* Extracted data
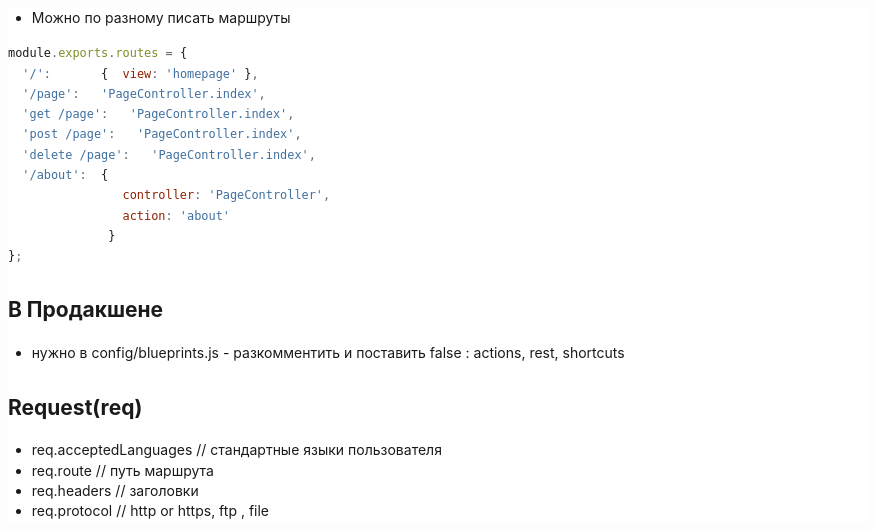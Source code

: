 * Можно по разному писать маршруты
``` javascript
module.exports.routes = {
  '/':       {  view: 'homepage' },
  '/page':   'PageController.index',
  'get /page':   'PageController.index',
  'post /page':   'PageController.index',
  'delete /page':   'PageController.index',
  '/about':  {
                controller: 'PageController',
                action: 'about'
              }
};
```




## В Продакшене
* нужно в config/blueprints.js - разкомментить и поставить false : actions, rest, shortcuts

## Request(req)
* req.acceptedLanguages // стандартные языки пользователя
* req.route             // путь маршрута
* req.headers           // заголовки
* req.protocol          // http or https, ftp , file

* To do
Looking at the listing above, tally the lines containing "PageController" and give only that tally.

* Response to this exercise
5